The sensitivity, specificity, and prevalence can be used to calculate the positive predictive value (PPV) and the negative predictive value (NPV). Both values describe the conditional probability that the true state matches the respective result given the test result (Kestenbaum, 2019, p. 163; Miller, 2014, p. 768). In our application, the value expresses the probability of headphone usage when the screening test is positive (PPV) and the probability of loudspeaker usage when the screening test is negative (NPV). The predictive values are not inherent to the screening tests, as they are influenced by the prevalence. See Eq. (4) as well as Eq. (5) for the calculation (Fletcher & Fletcher, 2005, p. 39; Kestenbaum, 2019, p. 164).

$$\begin{array}{r}PPV=P\left(\mathrm{headphones}|\mathrm{test}\ \mathrm{positive}\right)=\frac{TP}{TP+ FP}\\=\frac{Sen\times \pi }{Sen\times \pi +\left(1- Spe\right)\times \left(1-\pi \right)\ }\end{array}$$

(4)

$$\begin{array}{r}NPV=P\left(\textrm{loudspeaker}|\textrm{test}\ \textrm{negative}\right)=\frac{TN}{TN+ FN}\\=\frac{Spe\times \left(1-\pi \right)}{\left(1- Sen\right)\times \pi + Spe\times \left(1-\pi \right)}\end{array}$$

(5)

Similar to the predictive values, the overall utility can be used to describe the performance of a test for a given prevalence. Utility is a “value placed on a specific decision-making outcome” corresponding to its desirability (Treat & Viken, 2012, p. 725). The overall utility (U_overall, see Eq. (6); Treat & Viken, 2012, p. 736) describes “a utilities-weighted sum of the probabilities of the four decision-making outcomes” (Treat & Viken, 2012, p. 725). After choosing appropriate utilities (0 ≤ U_TP, U_FN, U_TN, U_FP ≤ 1), the value can be used to select the “best” test, the one with the highest overall utility among several tests for the application (one test with different threshold values or different tests).

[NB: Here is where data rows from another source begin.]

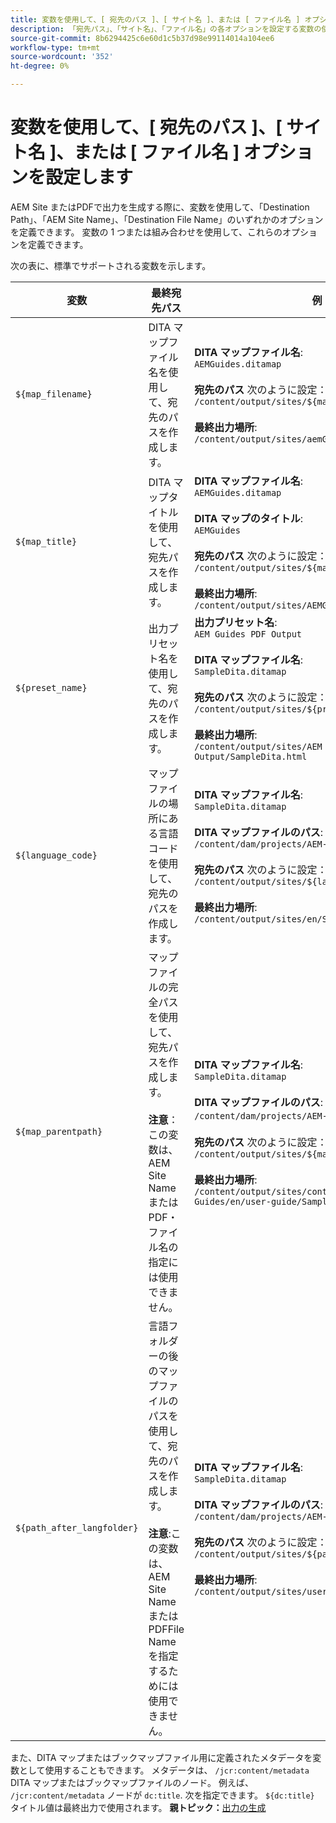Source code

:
 ```yaml
---
title: 変数を使用して、[ 宛先のパス ]、[ サイト名 ]、または [ ファイル名 ] オプションを設定します
description: 「宛先パス」、「サイト名」、「ファイル名」の各オプションを設定する変数の使用方法を説明します
source-git-commit: 8b6294425c6e60d1c5b37d98e99114014a104ee6
workflow-type: tm+mt
source-wordcount: '352'
ht-degree: 0%

---
```



# 変数を使用して、[ 宛先のパス ]、[ サイト名 ]、または [ ファイル名 ] オプションを設定します


AEM Site またはPDFで出力を生成する際に、変数を使用して、「Destination Path」、「AEM Site Name」、「Destination File Name」のいずれかのオプションを定義できます。 変数の 1 つまたは組み合わせを使用して、これらのオプションを定義できます。

次の表に、標準でサポートされる変数を示します。

| 変数 | 最終宛先パス | 例 |
| --- | --- | --- |
| `${map_filename}` | DITA マップファイル名を使用して、宛先のパスを作成します。 | **DITA マップファイル名**:<br>`AEMGuides.ditamap`<br><br>**宛先のパス** 次のように設定：<br>`/content/output/sites/${map_filename}`<br><br>**最終出力場所**:<br>`/content/output/sites/aemGuides/AEMGuides.html` |
| `${map_title}` | DITA マップタイトルを使用して、宛先パスを作成します。 | **DITA マップファイル名**:<br>`AEMGuides.ditamap`<br><br>**DITA マップのタイトル**:<br>`AEMGuides`<br><br>**宛先のパス** 次のように設定：<br>`/content/output/sites/${map_title}`<br><br>**最終出力場所**:<br>`/content/output/sites/AEMGuides/AEMGuides.html` |
| `${preset_name}` | 出力プリセット名を使用して、宛先のパスを作成します。 | **出力プリセット名**:<br>`AEM Guides PDF Output`<br><br>**DITA マップファイル名**:<br>`SampleDita.ditamap`<br><br>**宛先のパス** 次のように設定：<br>`/content/output/sites/${preset_name}`<br><br>**最終出力場所**:<br>`/content/output/sites/AEM Guides PDF Output/SampleDita.html` |
| `${language_code}` | マップファイルの場所にある言語コードを使用して、宛先のパスを作成します。 | **DITA マップファイル名**:<br>`SampleDita.ditamap`<br><br>**DITA マップファイルのパス**:<br>`/content/dam/projects/AEM-Guides/en/user-guide/`<br><br>**宛先のパス** 次のように設定：<br>`/content/output/sites/${language_code}`<br><br>**最終出力場所**:<br>`/content/output/sites/en/SampleDita.html` |
| `${map_parentpath}` | マップファイルの完全パスを使用して、宛先パスを作成します。<br><br>**注意**：この変数は、AEM Site Name またはPDF・ファイル名の指定には使用できません。 | **DITA マップファイル名**:<br>`SampleDita.ditamap`<br><br>**DITA マップファイルのパス**:<br>`/content/dam/projects/AEM-Guides/en/user-guide`/<br><br>**宛先のパス** 次のように設定：<br>`/content/output/sites/${map_parentpath}`<br><br>**最終出力場所**:<br>`/content/output/sites/content/dam/projects/AEM-Guides/en/user-guide/SampleDita.html` |
| `${path_after_langfolder}` | 言語フォルダーの後のマップファイルのパスを使用して、宛先のパスを作成します。<br><br>**注意**:この変数は、AEM Site Name またはPDFFile Name を指定するためには使用できません。 | **DITA マップファイル名**:<br>`SampleDita.ditamap`<br><br>**DITA マップファイルのパス**:<br>`/content/dam/projects/AEM-Guides/en/user-guide/`<br><br>**宛先のパス** 次のように設定：<br>`/content/output/sites/${path\_after\_langfolder}`<br><br>**最終出力場所**:<br>`/content/output/sites/user-guide/SampleDita.html` |

また、DITA マップまたはブックマップファイル用に定義されたメタデータを変数として使用することもできます。 メタデータは、 `/jcr:content/metadata` DITA マップまたはブックマップファイルのノード。 例えば、 `/jcr:content/metadata` ノードが `dc:title`. 次を指定できます。 `${dc:title}` タイトル値は最終出力で使用されます。
**親トピック：**[&#x200B;出力の生成](generate-output.md)

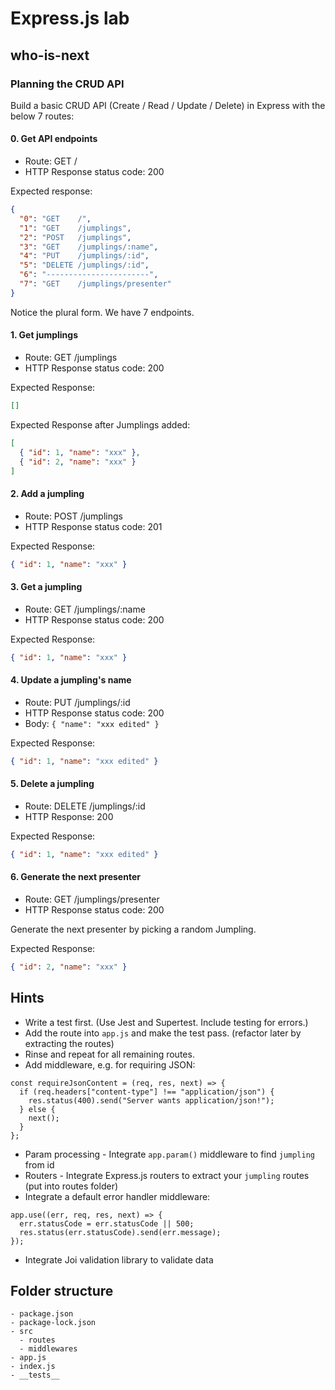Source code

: # Express.js lab

## who-is-next

### Planning the CRUD API

Build a basic CRUD API (Create / Read / Update / Delete) in Express with the below 7 routes:

#### 0. Get API endpoints

- Route: GET /
- HTTP Response status code: 200

Expected response:

```json
{
  "0": "GET    /",
  "1": "GET    /jumplings",
  "2": "POST   /jumplings",
  "3": "GET    /jumplings/:name",
  "4": "PUT    /jumplings/:id",
  "5": "DELETE /jumplings/:id",
  "6": "-----------------------",
  "7": "GET    /jumplings/presenter"
}
```

Notice the plural form. We have 7 endpoints.

#### 1. Get jumplings

- Route: GET /jumplings
- HTTP Response status code: 200

Expected Response:

```json
[]
```

Expected Response after Jumplings added:

```json
[
  { "id": 1, "name": "xxx" },
  { "id": 2, "name": "xxx" }
]
```

#### 2. Add a jumpling

- Route: POST /jumplings
- HTTP Response status code: 201

Expected Response:

```json
{ "id": 1, "name": "xxx" }
```

#### 3. Get a jumpling

- Route: GET /jumplings/:name
- HTTP Response status code: 200

Expected Response:

```json
{ "id": 1, "name": "xxx" }
```

#### 4. Update a jumpling's name

- Route: PUT /jumplings/:id
- HTTP Response status code: 200
- Body: `{ "name": "xxx edited" }`

Expected Response:

```json
{ "id": 1, "name": "xxx edited" }
```

#### 5. Delete a jumpling

- Route: DELETE /jumplings/:id
- HTTP Response: 200

Expected Response:

```json
{ "id": 1, "name": "xxx edited" }
```

#### 6. Generate the next presenter

- Route: GET /jumplings/presenter
- HTTP Response status code: 200

Generate the next presenter by picking a random Jumpling.

Expected Response:

```json
{ "id": 2, "name": "xxx" }
```

## Hints

- Write a test first. (Use Jest and Supertest. Include testing for errors.)
- Add the route into `app.js` and make the test pass. (refactor later by extracting the routes)
- Rinse and repeat for all remaining routes.
- Add middleware, e.g. for requiring JSON:

```
const requireJsonContent = (req, res, next) => {
  if (req.headers["content-type"] !== "application/json") {
    res.status(400).send("Server wants application/json!");
  } else {
    next();
  }
};
```

- Param processing - Integrate `app.param()` middleware to find `jumpling` from id
- Routers - Integrate Express.js routers to extract your `jumpling` routes (put into routes folder)
- Integrate a default error handler middleware:

```
app.use((err, req, res, next) => {
  err.statusCode = err.statusCode || 500;
  res.status(err.statusCode).send(err.message);
});
```

- Integrate Joi validation library to validate data

## Folder structure

```
- package.json
- package-lock.json
- src
  - routes
  - middlewares
- app.js
- index.js
- __tests__
```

$$\begin{aligned}\begin{array}{c}{U}_{\text{overall}}=P(TP)\times {U}_{\text{TP}}+P(FN)\times {U}_{\text{FN}}\\+P(TN)\times {U}_{\text{TN}}+P(FP)\times {U}_{\text{FP}}\\ {U}_{\text{overall}}=\pi \times Sen\times {U}_{\text{TP}}+\pi \times \left(1- Sen\right)\times {U}_{\text{FN}}\\+\;\left(1-\pi \right)\times Spe\times {U}_{\text{TN}}+\;\left(1-\pi \right)\times \left(1- Spe\right)\times {U}_{\text{FP}}\end{array}\end{aligned}$$

(6)

For the common goal of maximizing the percentage of correct classifications, the weights would be U_TP = U_TN = 1 for correct classifications and U_FN = U_FP = 0 for incorrect classifications (Treat & Viken, 2012, p. 736).

Existing screening tests

There are only a few screening tests to determine headphones or loudspeaker playback. Woods et al. (2017) developed a now widely used screening test based on destructive interferences. For this test, the used stimuli are based on a 200-Hz sinusoidal tone, which differ in terms of their level (normal level and low level) or phase between the two stereo channels (normal level but phase-shifted). For one trial of the test, all three stimuli are played sequentially. When reproduced via stereo loudspeakers, the level of the phase-shifted sinusoidal tone (one out of the three stimuli) drops compared to the other stimuli due to destructive interferences. The participant’s task is to name the softest one of the three tones. Ideally, when played back over loudspeakers, the phase-shifted tone is selected as the softest. When listening over headphones, the participant should select the low-level tone as the softest. There are a total of six trials for the complete screening procedure. If at least five out of six times the low-level tone was selected, a headphone playback is assumed. A more detailed description of the test can be found in the section Method – Main Study. Unfortunately, the study by Woods et al. (2017) lacks an appropriate measurement theory like SDT and, therefore, no information on sensitivity and specificity was reported. The accuracy of the screening process of Woods et al. (2017) remains vague. Moreover, the sample size was relatively small (N = 20 for each loudspeaker and headphone group). The characteristics of the screening procedure should be determined with state-of-the-art methods on a larger sample and with a bigger variety of playback devices.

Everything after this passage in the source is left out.